— Work task —
List each line of the data that holds the word "path".
= Beginning of Section =
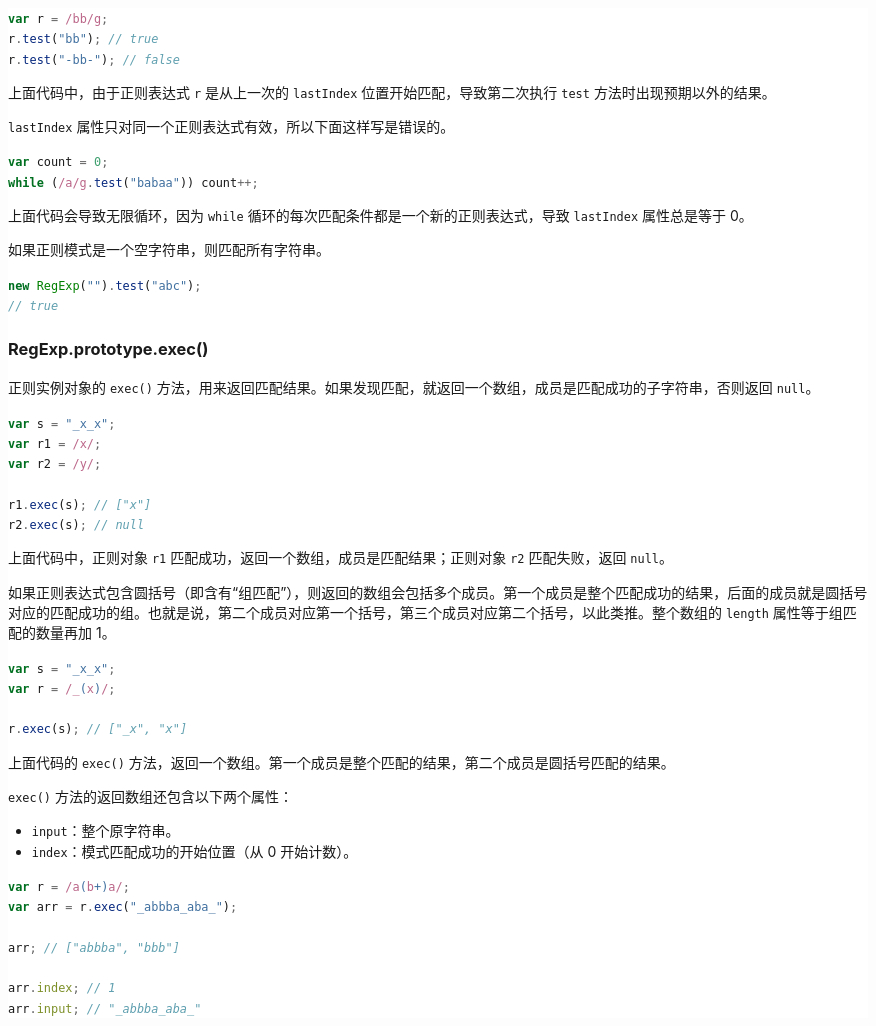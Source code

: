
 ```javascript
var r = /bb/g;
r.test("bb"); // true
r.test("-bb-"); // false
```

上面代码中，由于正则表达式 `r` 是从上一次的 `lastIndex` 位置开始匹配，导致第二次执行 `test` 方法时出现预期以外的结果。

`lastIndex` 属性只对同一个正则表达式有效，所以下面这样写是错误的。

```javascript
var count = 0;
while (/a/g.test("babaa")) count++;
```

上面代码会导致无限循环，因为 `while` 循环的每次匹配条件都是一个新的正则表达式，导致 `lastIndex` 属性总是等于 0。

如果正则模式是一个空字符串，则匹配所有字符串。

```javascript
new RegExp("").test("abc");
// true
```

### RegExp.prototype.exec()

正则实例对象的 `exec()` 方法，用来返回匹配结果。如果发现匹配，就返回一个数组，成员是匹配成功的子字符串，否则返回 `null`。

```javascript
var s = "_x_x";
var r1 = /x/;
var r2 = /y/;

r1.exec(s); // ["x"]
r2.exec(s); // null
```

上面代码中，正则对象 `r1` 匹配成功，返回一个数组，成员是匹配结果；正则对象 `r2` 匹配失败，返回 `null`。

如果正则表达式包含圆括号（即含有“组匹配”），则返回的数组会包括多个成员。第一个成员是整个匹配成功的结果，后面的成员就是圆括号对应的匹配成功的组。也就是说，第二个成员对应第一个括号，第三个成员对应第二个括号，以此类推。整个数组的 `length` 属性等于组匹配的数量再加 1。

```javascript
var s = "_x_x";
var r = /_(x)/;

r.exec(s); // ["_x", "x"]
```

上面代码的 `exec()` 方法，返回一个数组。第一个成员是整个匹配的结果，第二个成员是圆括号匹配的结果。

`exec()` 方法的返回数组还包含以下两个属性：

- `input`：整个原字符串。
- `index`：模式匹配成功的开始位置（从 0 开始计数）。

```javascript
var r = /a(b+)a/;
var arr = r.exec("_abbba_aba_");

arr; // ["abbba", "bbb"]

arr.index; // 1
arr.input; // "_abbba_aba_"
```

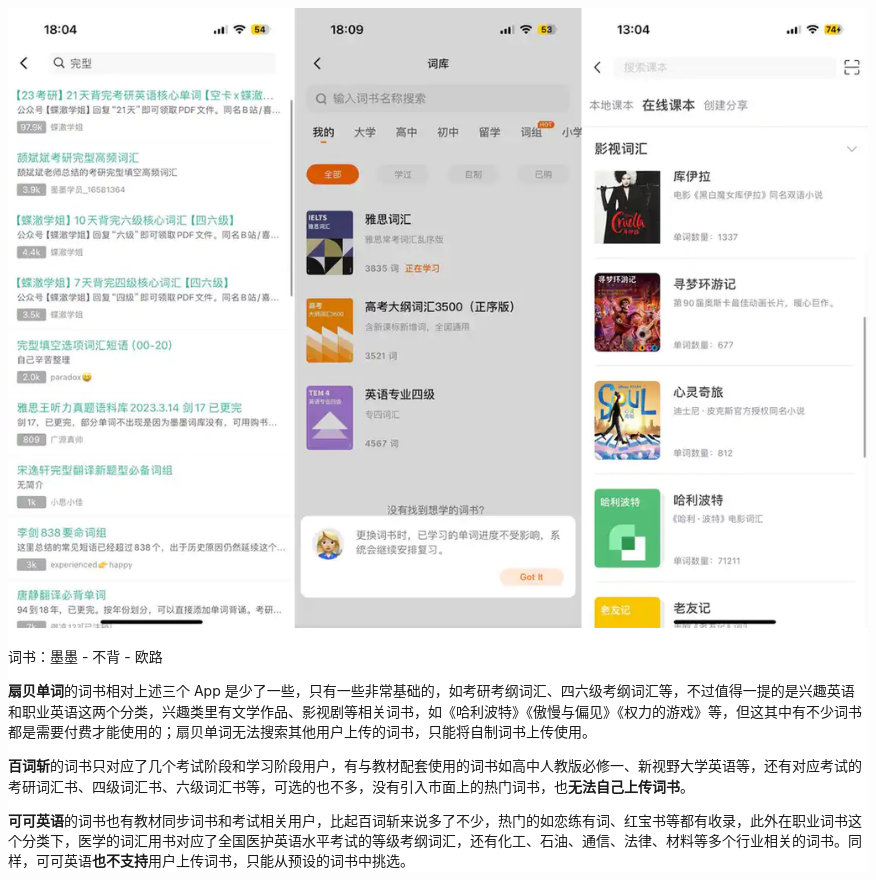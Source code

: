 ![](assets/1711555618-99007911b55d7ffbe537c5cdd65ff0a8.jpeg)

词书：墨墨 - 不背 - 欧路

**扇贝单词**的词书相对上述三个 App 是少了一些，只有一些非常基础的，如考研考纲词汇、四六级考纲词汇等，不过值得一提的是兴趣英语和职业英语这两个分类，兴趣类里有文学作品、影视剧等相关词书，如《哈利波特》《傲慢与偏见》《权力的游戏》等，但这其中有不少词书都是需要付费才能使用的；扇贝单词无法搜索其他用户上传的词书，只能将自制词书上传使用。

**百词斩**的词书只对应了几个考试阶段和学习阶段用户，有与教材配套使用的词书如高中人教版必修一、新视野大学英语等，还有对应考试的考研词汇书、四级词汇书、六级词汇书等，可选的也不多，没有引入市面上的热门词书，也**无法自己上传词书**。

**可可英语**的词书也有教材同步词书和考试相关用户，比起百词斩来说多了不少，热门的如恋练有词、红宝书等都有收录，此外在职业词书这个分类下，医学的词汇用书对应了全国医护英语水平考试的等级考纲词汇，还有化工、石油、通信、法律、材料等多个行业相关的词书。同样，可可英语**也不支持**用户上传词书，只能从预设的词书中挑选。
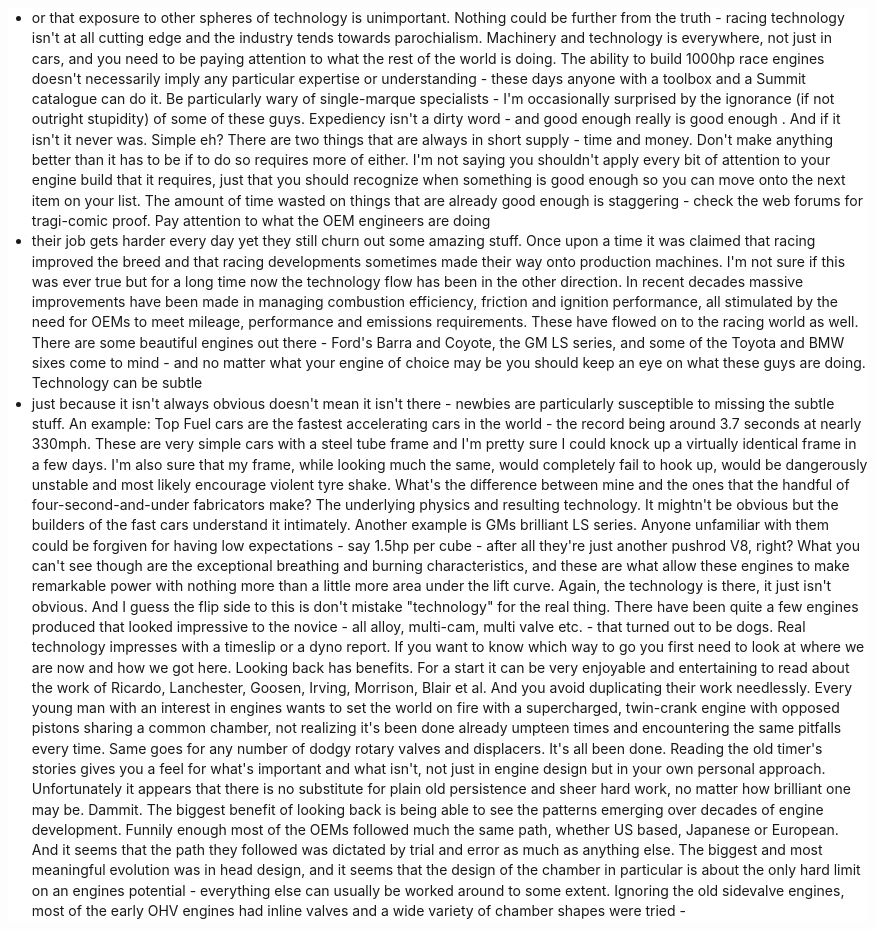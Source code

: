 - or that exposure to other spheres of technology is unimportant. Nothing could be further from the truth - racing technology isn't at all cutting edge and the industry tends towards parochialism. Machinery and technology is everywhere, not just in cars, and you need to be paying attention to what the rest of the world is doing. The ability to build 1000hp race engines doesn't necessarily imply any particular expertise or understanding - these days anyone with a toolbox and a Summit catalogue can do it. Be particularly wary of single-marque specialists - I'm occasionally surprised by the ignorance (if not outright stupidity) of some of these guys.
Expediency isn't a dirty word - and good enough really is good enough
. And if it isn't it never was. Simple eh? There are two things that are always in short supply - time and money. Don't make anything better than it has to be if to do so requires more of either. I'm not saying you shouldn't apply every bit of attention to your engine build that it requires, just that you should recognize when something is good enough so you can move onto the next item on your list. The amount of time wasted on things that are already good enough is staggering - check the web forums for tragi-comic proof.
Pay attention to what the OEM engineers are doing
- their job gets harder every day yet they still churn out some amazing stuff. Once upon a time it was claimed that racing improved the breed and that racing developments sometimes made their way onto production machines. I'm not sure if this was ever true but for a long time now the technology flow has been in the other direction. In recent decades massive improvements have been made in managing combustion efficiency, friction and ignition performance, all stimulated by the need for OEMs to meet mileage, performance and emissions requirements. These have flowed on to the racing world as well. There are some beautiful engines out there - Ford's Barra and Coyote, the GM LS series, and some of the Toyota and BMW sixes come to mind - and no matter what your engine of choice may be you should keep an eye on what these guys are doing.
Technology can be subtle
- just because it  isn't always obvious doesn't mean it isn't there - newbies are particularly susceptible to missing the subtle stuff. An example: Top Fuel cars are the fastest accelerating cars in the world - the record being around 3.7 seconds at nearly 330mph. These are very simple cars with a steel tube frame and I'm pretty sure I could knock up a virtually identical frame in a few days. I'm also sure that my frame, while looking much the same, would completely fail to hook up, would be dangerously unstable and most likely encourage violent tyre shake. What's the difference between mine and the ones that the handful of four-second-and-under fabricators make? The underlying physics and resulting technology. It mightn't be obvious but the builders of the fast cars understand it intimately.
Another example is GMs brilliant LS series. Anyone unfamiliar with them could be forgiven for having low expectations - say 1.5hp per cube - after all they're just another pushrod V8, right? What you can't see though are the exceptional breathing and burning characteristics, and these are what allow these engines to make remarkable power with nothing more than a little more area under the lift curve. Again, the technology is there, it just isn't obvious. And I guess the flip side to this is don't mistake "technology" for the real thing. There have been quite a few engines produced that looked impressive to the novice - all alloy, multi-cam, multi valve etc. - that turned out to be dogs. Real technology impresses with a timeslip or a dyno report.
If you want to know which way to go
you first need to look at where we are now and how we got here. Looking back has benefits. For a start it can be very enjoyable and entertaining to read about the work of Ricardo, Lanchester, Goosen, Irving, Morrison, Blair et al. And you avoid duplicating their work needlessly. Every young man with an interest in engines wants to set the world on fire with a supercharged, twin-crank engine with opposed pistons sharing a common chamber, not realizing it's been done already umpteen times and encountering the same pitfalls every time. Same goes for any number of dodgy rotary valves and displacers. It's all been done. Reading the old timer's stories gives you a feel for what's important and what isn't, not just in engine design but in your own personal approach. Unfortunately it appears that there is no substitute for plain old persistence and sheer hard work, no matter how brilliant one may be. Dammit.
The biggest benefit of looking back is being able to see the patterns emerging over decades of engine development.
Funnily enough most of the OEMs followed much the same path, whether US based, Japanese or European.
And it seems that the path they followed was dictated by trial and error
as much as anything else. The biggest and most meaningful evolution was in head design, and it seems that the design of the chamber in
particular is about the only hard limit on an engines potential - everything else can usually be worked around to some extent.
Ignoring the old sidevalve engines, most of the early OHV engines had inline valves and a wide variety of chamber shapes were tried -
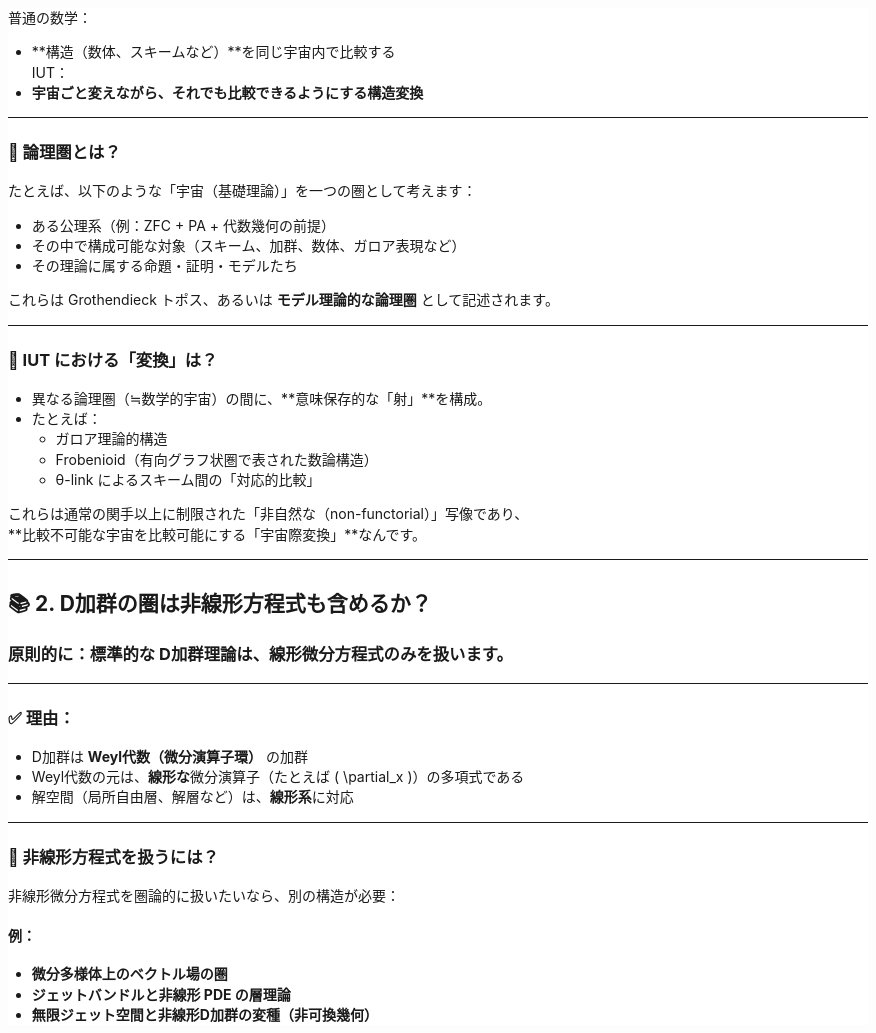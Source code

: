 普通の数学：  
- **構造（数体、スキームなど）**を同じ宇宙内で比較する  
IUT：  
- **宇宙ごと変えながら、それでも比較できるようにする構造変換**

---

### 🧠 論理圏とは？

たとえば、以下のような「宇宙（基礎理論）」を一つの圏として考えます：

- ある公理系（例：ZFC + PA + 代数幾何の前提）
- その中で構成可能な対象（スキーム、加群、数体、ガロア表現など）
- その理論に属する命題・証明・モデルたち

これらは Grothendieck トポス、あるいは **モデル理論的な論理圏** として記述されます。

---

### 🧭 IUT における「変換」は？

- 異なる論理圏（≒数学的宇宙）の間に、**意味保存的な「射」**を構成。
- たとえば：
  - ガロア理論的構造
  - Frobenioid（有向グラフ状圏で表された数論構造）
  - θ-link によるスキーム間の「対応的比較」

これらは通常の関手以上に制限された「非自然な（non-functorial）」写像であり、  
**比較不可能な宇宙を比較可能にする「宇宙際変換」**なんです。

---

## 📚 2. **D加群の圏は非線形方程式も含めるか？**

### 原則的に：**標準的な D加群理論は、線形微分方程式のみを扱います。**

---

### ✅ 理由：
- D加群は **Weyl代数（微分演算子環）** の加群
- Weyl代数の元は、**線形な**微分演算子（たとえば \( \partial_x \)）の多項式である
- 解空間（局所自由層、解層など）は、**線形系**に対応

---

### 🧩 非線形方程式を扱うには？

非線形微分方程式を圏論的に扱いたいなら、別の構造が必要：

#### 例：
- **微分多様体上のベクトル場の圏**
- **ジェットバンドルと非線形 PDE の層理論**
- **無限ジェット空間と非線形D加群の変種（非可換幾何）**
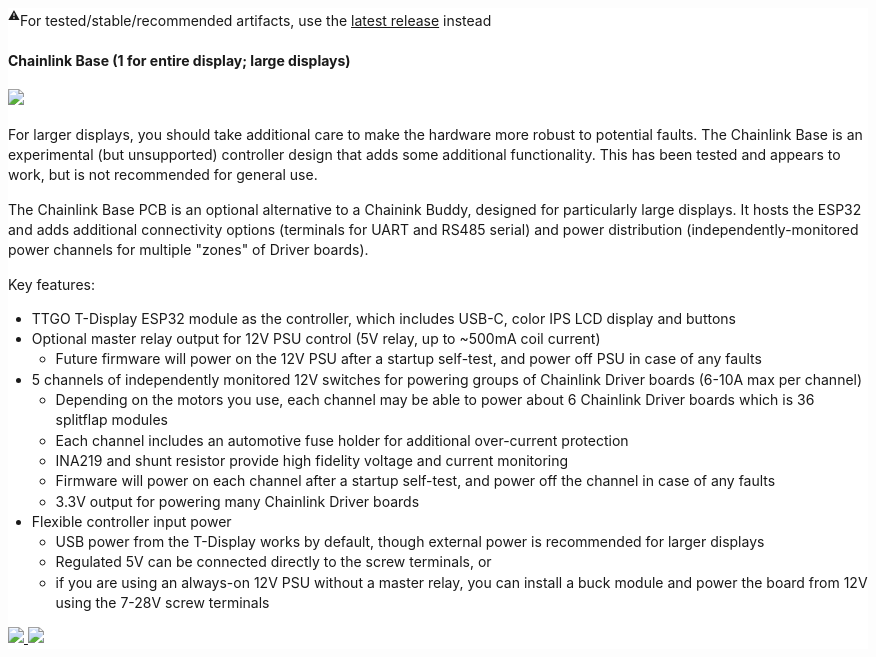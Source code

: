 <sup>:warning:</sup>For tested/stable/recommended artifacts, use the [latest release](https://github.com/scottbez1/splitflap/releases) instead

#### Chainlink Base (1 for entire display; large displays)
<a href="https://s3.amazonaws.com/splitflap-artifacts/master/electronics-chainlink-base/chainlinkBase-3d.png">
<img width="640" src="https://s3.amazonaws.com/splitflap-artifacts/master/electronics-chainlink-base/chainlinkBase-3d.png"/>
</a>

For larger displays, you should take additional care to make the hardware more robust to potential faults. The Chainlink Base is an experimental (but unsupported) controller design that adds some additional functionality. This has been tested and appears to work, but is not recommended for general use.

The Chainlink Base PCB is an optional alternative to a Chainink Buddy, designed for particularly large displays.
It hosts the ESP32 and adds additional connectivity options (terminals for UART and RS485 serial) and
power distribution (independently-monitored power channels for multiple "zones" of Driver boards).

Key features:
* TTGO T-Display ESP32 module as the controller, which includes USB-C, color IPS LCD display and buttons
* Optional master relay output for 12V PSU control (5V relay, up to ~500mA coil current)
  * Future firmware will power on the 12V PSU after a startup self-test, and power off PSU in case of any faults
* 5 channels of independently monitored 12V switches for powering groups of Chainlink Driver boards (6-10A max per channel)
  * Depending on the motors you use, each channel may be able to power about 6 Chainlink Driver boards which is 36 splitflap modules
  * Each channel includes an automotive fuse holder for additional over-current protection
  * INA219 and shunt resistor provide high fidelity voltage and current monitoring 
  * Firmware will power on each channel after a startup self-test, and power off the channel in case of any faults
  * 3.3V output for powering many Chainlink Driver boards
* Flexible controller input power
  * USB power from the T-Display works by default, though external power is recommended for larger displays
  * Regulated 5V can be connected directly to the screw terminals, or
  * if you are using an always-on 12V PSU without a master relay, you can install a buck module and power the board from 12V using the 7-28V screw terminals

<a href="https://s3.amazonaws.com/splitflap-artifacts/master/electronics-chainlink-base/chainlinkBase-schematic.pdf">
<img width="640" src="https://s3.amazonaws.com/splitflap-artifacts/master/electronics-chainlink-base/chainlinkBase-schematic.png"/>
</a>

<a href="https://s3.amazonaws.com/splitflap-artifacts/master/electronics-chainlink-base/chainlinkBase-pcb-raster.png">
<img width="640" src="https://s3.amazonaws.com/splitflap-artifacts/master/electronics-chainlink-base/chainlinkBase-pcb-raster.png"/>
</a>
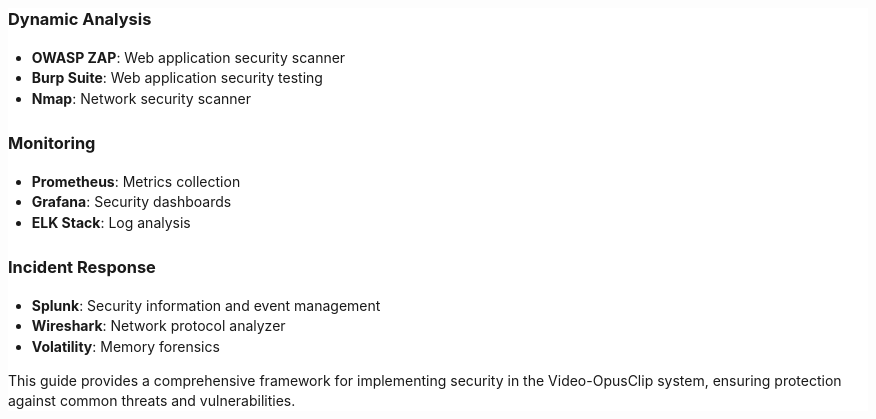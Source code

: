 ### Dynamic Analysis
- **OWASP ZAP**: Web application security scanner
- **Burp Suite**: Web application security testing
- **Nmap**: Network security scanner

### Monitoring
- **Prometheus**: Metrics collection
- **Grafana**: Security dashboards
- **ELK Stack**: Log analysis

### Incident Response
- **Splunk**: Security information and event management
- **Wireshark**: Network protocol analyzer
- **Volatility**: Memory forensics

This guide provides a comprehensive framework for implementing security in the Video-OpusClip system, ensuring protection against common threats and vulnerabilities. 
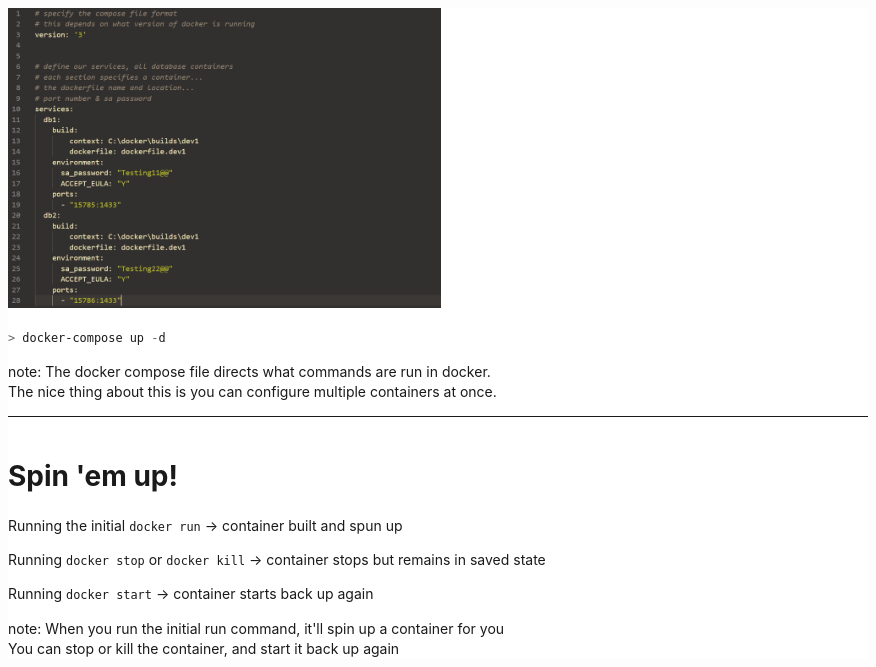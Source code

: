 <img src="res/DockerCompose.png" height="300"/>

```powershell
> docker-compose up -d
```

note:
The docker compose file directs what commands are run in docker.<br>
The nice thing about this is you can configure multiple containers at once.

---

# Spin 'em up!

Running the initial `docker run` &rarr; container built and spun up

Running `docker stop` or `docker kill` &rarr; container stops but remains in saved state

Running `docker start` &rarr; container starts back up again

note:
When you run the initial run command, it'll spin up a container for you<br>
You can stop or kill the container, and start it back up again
= End of Section =
— Answer section —
Funnily enough most of the OEMs followed much the same path, whether US based, Japanese or European.
And it seems that the path they followed was dictated by trial and error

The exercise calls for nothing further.